Children currently supported: 50
Number of Care Workers: 22
Coordinator Name: daniel
Distance from Local Office: 125 km
Basic Services Started: 2015
Miswa is a rural community, with little access to government facilities. As a result of Peter’s effort, the community decided they could start a school and in 2008, Mutaba Community School began. Initially the children and teachers met under a tree, but with the community’s help, a thatched classroom was built. As the school grew, the community then built a more permanent structure but could not afford a roof. In 2010, a Hands at Work partner blessed the community by building and finishing the roof of the school. From humble beginnings, with just a nursery class, the school now provides for grades 1-6. The school is meeting the needs of a basic education for all 50 children in Miswa CBO.
Clean water is hard to come by and people must walk long distances to collect water from a shallow well. A low rainfall in Zambia for the second year, has led to a poor harvest in rural Miswa. Food shortages are commonplace and many families struggle to know where their next meal will come from. Not only is food a challenge to come by, but clean water is virtually inaccessible, and water-borne illnesses are increasing. These issues have had an impact on other challenges the people in Miswa already face on a daily basis. Some families harvested as little as one 50 kilogram bag of maize – not nearly enough to carry them through the next year. Work is very limited, and people are travelling to other towns and villages to find anything to sustain them.

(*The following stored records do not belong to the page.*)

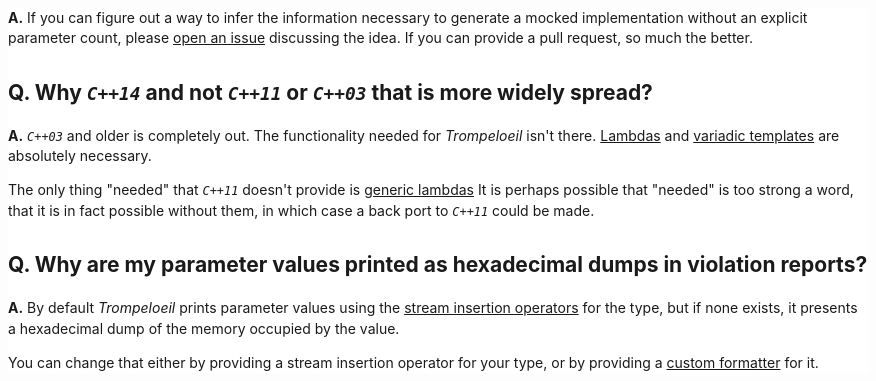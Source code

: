 **A.** If you can figure out a way to infer the information necessary to
generate a mocked implementation without an explicit parameter count,
please [open an issue](https://github.com/rollbear/trompeloeil/issues)
discussing the idea. If you can provide a pull request, so much the better.

## <A name="why_cpp14"/> Q. Why *`C++14`* and not *`C++11`* or *`C++03`* that is more widely spread?

**A.** *`C++03`* and older is completely out. The
functionality needed for *Trompeloeil* isn't there.
[Lambdas](http://en.cppreference.com/w/cpp/language/lambda) and
[variadic templates](http://en.cppreference.com/w/cpp/language/parameter_pack)
are absolutely necessary.

The only thing "needed" that *`C++11`* doesn't provide is
[generic lambdas](https://en.wikipedia.org/wiki/C%2B%2B14#Generic_lambdas)
It is perhaps possible that "needed" is too strong a word, that it is
in fact possible without them, in which case a back port to *`C++11`* could be
made.

## <A name="why_hex"/> Q. Why are my parameter values printed as hexadecimal dumps in violation reports?

**A.** By default *Trompeloeil* prints parameter values using the
[stream insertion operators](http://en.cppreference.com/w/cpp/io/basic_ostream/operator_ltlt)
for the type, but if none exists, it presents a hexadecimal dump of the memory
occupied by the value.

You can change that either by providing a stream insertion operator for your
type, or by providing a [custom formatter](CookBook.md/#custom_formatting)
for it.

As a result of the drought, Care Workers are faced with the difficult decision of needing to find work to support their own families and adequately care for the children. As a result, some Care Workers have not been consistent in their involvement with the CBO and Holy Home Visits have been affected. The Care Workers who are committed, however, stand stronger than ever in their calling to continue serving the most vulnerable, no matter the surrounding difficulties.
Daniel* lives with his mother, Grace, and grandmother, Lister. They struggle every day, especially when it comes to food. For Daniel, 10 years old, receiving a daily hot, nutritious meal at the Miswa Care Point is a lifeline. Daniel is loved by his family, and by his Care Worker, Catherine. She visits Daniel in his home every week and seeks to provide for his needs and support him as he grows up.
The Hands at Work office in Kabwe currently supports six Community Based Organisations, which exist to care for the most vulnerable in their communities. The office provides training, networking, and encouragement to those Community Based Organisations like Miswa. It also gives administrative support, including helping with funding proposals, monitoring and evaluation, bookkeeping and reporting to donors.